What to produce:
For the data below, restate word for word only the lines from the line containing "- **Zero Allocations**: Designed" through the line containing "- **Resilient Connections**: Automatic", both ends included.

Records supplied:
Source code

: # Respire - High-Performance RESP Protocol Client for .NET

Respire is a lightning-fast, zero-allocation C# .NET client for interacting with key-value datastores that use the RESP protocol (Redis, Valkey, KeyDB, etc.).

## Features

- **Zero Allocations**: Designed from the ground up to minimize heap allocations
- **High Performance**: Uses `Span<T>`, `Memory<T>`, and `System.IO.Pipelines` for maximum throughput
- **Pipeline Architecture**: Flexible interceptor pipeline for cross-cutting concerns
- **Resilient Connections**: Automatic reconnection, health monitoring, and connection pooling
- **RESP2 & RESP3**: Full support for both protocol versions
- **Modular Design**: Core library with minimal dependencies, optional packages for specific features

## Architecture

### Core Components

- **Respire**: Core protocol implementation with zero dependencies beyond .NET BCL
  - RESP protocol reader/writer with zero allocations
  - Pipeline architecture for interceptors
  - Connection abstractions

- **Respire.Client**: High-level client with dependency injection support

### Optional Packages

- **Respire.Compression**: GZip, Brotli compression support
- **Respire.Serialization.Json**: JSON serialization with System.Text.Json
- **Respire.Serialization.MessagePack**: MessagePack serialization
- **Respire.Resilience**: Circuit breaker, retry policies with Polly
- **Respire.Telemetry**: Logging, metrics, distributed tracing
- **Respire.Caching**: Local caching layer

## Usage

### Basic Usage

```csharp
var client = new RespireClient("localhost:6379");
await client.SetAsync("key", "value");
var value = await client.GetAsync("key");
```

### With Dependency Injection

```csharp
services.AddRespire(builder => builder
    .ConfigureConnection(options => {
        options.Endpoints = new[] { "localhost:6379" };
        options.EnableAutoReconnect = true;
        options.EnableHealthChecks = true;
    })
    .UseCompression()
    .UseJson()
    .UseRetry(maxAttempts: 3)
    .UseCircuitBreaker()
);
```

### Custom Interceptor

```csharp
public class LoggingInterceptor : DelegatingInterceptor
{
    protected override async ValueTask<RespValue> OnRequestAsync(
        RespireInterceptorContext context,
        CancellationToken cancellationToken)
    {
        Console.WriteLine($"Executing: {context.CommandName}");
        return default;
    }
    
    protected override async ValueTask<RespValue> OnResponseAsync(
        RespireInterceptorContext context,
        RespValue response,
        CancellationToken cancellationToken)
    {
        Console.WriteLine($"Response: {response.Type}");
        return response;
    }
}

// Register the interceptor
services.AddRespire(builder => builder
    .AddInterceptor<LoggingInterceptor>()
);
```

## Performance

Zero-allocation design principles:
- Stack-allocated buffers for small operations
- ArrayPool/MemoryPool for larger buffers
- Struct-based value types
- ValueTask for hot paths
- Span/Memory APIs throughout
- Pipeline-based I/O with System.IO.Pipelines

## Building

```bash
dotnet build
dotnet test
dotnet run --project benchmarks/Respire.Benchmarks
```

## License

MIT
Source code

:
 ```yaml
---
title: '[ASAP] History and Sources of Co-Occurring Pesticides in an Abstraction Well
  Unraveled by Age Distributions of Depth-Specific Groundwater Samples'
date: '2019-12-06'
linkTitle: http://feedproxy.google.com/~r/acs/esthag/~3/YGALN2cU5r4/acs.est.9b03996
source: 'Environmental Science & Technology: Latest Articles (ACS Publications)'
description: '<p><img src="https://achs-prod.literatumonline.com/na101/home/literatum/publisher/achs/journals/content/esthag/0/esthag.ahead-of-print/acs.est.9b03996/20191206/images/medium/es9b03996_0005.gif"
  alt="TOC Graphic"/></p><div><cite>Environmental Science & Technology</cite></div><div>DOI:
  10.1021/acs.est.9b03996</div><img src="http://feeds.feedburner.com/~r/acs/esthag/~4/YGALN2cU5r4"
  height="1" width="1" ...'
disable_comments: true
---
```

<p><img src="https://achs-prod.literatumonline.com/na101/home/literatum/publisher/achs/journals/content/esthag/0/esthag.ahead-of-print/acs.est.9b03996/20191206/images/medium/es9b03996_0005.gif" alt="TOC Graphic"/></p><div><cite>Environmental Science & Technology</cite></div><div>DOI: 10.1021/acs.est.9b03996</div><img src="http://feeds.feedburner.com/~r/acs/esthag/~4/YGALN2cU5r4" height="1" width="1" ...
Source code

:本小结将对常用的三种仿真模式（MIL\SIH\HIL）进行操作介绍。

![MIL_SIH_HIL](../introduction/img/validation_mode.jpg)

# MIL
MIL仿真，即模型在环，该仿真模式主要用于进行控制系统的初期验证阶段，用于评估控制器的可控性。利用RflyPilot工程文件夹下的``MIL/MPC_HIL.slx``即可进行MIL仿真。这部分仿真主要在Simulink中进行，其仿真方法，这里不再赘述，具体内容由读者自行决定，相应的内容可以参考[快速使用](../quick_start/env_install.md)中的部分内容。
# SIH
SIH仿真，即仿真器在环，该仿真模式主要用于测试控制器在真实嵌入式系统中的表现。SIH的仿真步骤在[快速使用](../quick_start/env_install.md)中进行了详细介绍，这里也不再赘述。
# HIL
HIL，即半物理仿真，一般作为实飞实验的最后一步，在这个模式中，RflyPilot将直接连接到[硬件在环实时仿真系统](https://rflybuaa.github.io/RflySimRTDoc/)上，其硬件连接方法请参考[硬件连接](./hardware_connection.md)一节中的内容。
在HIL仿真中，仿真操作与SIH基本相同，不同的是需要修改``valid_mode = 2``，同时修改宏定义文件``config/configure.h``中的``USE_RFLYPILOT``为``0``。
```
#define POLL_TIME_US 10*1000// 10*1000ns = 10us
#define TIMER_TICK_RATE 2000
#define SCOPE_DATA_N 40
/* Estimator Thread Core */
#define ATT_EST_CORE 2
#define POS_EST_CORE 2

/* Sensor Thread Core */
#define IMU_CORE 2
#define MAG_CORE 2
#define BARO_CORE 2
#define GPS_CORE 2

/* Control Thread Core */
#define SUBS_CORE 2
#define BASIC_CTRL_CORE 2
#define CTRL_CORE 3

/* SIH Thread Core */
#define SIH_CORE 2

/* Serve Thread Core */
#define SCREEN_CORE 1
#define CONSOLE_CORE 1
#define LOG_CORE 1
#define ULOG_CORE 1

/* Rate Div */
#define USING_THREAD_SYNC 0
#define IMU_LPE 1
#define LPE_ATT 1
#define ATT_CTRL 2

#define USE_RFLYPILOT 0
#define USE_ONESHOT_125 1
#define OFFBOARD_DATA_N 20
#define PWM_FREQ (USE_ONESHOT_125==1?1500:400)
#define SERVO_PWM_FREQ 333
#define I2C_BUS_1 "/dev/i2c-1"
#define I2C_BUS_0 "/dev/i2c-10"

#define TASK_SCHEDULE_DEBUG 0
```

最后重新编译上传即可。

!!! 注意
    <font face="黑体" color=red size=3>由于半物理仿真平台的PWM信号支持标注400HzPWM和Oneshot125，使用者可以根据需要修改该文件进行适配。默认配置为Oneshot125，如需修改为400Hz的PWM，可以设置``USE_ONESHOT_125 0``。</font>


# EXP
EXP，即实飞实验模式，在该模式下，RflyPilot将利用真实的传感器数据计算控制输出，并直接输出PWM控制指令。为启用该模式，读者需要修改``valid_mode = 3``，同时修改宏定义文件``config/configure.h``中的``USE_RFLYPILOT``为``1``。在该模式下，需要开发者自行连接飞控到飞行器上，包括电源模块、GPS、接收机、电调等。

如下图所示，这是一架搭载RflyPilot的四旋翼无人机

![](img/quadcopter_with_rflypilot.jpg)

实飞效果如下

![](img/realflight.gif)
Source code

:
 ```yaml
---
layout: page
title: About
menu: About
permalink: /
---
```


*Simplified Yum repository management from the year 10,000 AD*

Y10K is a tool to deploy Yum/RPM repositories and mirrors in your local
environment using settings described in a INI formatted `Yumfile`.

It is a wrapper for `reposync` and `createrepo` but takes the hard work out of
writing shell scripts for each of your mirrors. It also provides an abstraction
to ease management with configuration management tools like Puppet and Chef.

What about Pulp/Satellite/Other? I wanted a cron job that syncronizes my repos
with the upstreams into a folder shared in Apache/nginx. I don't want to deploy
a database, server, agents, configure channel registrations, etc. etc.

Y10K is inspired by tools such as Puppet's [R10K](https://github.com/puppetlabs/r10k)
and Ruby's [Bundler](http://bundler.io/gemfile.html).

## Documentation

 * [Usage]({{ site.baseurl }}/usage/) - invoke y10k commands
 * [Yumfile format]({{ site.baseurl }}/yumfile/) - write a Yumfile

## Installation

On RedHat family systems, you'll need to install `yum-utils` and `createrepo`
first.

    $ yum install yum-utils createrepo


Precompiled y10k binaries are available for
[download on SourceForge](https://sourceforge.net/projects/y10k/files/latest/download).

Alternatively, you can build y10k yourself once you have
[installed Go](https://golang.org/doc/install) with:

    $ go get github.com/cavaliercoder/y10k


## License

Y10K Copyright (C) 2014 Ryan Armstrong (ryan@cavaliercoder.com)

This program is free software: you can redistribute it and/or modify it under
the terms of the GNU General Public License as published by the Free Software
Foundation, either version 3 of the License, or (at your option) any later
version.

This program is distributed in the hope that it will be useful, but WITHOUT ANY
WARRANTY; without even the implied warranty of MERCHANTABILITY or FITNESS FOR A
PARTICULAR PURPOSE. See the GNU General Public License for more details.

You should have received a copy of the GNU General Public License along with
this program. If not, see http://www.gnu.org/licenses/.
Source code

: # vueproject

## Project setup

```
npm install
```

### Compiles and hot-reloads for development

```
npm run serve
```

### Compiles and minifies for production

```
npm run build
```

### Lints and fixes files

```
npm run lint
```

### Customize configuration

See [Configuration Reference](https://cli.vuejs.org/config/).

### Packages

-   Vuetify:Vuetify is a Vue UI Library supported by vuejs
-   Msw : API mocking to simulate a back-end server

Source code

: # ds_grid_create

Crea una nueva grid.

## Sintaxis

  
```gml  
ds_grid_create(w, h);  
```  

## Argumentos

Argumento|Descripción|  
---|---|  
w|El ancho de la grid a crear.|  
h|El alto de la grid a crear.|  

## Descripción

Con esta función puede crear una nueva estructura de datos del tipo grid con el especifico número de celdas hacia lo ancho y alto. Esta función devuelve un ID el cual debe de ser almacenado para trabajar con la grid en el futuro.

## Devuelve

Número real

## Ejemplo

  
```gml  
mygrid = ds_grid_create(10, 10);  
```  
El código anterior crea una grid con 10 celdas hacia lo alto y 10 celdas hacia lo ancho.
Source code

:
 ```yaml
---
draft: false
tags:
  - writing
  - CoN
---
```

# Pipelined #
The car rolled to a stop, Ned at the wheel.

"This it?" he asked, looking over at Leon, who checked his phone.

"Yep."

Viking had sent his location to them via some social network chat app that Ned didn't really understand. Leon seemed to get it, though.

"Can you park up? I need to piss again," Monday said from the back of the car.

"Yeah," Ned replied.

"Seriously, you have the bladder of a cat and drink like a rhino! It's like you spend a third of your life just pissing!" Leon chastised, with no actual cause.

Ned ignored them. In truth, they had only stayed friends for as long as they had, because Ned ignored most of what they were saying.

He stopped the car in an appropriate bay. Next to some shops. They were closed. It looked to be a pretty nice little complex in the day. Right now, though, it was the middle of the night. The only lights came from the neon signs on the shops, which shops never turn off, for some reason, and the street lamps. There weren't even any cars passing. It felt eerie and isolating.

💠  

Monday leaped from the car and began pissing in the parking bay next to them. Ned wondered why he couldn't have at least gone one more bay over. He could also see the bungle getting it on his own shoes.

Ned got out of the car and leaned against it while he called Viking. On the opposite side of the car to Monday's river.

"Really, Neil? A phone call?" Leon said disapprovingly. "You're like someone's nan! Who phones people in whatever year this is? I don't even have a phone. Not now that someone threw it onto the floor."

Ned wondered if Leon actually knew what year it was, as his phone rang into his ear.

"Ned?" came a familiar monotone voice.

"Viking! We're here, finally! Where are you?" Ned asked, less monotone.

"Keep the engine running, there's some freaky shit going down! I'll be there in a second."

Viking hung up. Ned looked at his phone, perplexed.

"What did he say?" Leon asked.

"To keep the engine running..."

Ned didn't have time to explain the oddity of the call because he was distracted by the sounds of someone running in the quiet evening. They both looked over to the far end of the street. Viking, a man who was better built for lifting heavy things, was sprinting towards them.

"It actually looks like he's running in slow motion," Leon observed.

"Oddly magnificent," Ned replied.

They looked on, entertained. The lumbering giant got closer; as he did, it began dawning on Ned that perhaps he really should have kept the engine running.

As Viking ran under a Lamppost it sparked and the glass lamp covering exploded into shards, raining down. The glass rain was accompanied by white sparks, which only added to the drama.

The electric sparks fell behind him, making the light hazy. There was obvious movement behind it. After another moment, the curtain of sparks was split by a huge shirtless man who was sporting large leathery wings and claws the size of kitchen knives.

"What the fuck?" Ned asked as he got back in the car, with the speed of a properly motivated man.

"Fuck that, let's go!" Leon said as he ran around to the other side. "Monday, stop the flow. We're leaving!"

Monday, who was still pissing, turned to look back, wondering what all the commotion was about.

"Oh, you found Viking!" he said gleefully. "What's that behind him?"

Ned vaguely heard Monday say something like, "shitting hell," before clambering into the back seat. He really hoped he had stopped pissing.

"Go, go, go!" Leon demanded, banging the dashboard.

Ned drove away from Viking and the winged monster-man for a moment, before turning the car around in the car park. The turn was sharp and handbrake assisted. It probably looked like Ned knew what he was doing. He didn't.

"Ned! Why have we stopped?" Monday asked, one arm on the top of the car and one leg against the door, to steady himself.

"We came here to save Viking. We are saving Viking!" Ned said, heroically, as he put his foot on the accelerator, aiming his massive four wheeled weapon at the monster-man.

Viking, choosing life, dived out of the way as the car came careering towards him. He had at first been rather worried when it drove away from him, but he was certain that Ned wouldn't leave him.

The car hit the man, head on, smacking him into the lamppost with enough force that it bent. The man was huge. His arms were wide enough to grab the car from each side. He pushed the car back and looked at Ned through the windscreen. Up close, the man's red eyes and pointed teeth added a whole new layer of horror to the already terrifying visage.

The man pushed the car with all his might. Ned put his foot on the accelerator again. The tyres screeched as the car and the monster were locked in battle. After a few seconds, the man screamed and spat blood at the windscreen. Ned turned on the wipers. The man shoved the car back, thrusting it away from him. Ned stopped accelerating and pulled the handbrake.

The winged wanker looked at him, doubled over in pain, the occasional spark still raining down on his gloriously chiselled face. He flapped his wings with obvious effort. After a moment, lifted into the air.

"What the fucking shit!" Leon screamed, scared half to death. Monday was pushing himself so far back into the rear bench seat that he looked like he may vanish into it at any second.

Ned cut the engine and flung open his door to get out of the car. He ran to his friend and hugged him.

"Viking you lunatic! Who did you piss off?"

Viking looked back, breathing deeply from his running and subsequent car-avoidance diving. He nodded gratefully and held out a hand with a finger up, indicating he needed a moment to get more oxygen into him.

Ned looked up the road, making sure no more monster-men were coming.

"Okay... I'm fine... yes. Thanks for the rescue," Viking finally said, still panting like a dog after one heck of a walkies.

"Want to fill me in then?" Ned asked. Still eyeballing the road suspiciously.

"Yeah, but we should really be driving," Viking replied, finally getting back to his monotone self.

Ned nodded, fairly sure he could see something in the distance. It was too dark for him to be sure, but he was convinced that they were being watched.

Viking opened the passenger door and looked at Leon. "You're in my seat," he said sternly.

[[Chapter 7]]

Exercise response:
- **Zero Allocations**: Designed from the ground up to minimize heap allocations
- **High Performance**: Uses `Span<T>`, `Memory<T>`, and `System.IO.Pipelines` for maximum throughput
- **Pipeline Architecture**: Flexible interceptor pipeline for cross-cutting concerns
- **Resilient Connections**: Automatic reconnection, health monitoring, and connection pooling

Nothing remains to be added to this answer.